» Data:
****

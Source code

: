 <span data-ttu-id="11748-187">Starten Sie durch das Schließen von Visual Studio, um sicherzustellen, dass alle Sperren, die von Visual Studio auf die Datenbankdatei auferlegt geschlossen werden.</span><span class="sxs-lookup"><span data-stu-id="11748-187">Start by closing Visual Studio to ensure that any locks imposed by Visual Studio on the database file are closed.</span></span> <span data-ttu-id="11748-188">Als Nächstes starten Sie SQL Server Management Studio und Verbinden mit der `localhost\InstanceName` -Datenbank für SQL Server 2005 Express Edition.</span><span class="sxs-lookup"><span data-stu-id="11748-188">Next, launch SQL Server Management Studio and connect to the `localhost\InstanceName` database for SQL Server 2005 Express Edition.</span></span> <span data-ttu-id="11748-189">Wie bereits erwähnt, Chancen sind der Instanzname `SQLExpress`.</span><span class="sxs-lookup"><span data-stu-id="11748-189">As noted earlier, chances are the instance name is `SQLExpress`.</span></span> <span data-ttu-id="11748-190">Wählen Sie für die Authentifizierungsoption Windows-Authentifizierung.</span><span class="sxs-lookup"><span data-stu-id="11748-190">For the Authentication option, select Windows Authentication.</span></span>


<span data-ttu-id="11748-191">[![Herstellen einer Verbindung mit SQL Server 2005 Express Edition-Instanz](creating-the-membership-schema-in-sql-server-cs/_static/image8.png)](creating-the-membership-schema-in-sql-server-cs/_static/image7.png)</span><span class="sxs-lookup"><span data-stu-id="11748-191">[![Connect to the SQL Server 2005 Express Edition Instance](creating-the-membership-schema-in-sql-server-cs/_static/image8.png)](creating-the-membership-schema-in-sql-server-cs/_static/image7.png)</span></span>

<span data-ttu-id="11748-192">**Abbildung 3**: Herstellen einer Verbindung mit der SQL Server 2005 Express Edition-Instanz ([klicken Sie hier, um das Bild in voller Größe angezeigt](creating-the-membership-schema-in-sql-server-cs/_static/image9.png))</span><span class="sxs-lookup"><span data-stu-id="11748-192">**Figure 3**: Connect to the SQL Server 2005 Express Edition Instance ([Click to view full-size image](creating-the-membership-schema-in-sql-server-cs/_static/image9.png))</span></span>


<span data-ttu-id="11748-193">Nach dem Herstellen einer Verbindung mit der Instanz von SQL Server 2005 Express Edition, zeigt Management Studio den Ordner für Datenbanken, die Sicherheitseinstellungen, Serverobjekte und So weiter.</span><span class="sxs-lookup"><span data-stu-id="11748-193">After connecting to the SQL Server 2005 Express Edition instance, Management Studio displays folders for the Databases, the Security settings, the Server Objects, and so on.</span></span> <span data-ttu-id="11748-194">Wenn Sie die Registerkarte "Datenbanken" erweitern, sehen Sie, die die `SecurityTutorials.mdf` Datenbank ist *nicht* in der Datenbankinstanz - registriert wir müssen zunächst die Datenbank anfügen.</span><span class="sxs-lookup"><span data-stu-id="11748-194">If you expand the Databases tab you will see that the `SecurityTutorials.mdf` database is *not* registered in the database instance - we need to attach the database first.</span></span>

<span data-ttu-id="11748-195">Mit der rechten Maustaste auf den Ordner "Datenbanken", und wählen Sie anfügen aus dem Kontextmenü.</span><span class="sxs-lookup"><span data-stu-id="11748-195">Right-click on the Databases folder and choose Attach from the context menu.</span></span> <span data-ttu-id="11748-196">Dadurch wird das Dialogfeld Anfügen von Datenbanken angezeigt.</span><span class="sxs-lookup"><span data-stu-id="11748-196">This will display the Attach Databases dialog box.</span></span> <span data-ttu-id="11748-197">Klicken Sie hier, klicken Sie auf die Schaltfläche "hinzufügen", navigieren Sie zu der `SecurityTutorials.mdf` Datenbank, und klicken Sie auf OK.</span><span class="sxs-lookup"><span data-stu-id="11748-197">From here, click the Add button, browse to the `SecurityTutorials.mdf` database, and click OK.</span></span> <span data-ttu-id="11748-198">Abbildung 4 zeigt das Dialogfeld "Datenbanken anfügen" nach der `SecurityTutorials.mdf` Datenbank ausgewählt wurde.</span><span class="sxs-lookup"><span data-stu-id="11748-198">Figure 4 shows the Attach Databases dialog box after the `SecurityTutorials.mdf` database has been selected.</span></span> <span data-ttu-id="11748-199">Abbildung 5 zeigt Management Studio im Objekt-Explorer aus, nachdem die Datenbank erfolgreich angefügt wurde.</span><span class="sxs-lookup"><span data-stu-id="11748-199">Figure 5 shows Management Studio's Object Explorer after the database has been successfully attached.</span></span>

****

» Description of the task:
Find and copy each line above holding "Abbildung".

» Solution:
<span data-ttu-id="11748-192">**Abbildung 3**: Herstellen einer Verbindung mit der SQL Server 2005 Express Edition-Instanz ([klicken Sie hier, um das Bild in voller Größe angezeigt](creating-the-membership-schema-in-sql-server-cs/_static/image9.png))</span><span class="sxs-lookup"><span data-stu-id="11748-192">**Figure 3**: Connect to the SQL Server 2005 Express Edition Instance ([Click to view full-size image](creating-the-membership-schema-in-sql-server-cs/_static/image9.png))</span></span>
<span data-ttu-id="11748-195">Mit der rechten Maustaste auf den Ordner "Datenbanken", und wählen Sie anfügen aus dem Kontextmenü.</span><span class="sxs-lookup"><span data-stu-id="11748-195">Right-click on the Databases folder and choose Attach from the context menu.</span></span> <span data-ttu-id="11748-196">Dadurch wird das Dialogfeld Anfügen von Datenbanken angezeigt.</span><span class="sxs-lookup"><span data-stu-id="11748-196">This will display the Attach Databases dialog box.</span></span> <span data-ttu-id="11748-197">Klicken Sie hier, klicken Sie auf die Schaltfläche "hinzufügen", navigieren Sie zu der `SecurityTutorials.mdf` Datenbank, und klicken Sie auf OK.</span><span class="sxs-lookup"><span data-stu-id="11748-197">From here, click the Add button, browse to the `SecurityTutorials.mdf` database, and click OK.</span></span> <span data-ttu-id="11748-198">Abbildung 4 zeigt das Dialogfeld "Datenbanken anfügen" nach der `SecurityTutorials.mdf` Datenbank ausgewählt wurde.</span><span class="sxs-lookup"><span data-stu-id="11748-198">Figure 4 shows the Attach Databases dialog box after the `SecurityTutorials.mdf` database has been selected.</span></span> <span data-ttu-id="11748-199">Abbildung 5 zeigt Management Studio im Objekt-Explorer aus, nachdem die Datenbank erfolgreich angefügt wurde.</span><span class="sxs-lookup"><span data-stu-id="11748-199">Figure 5 shows Management Studio's Object Explorer after the database has been successfully attached.</span></span>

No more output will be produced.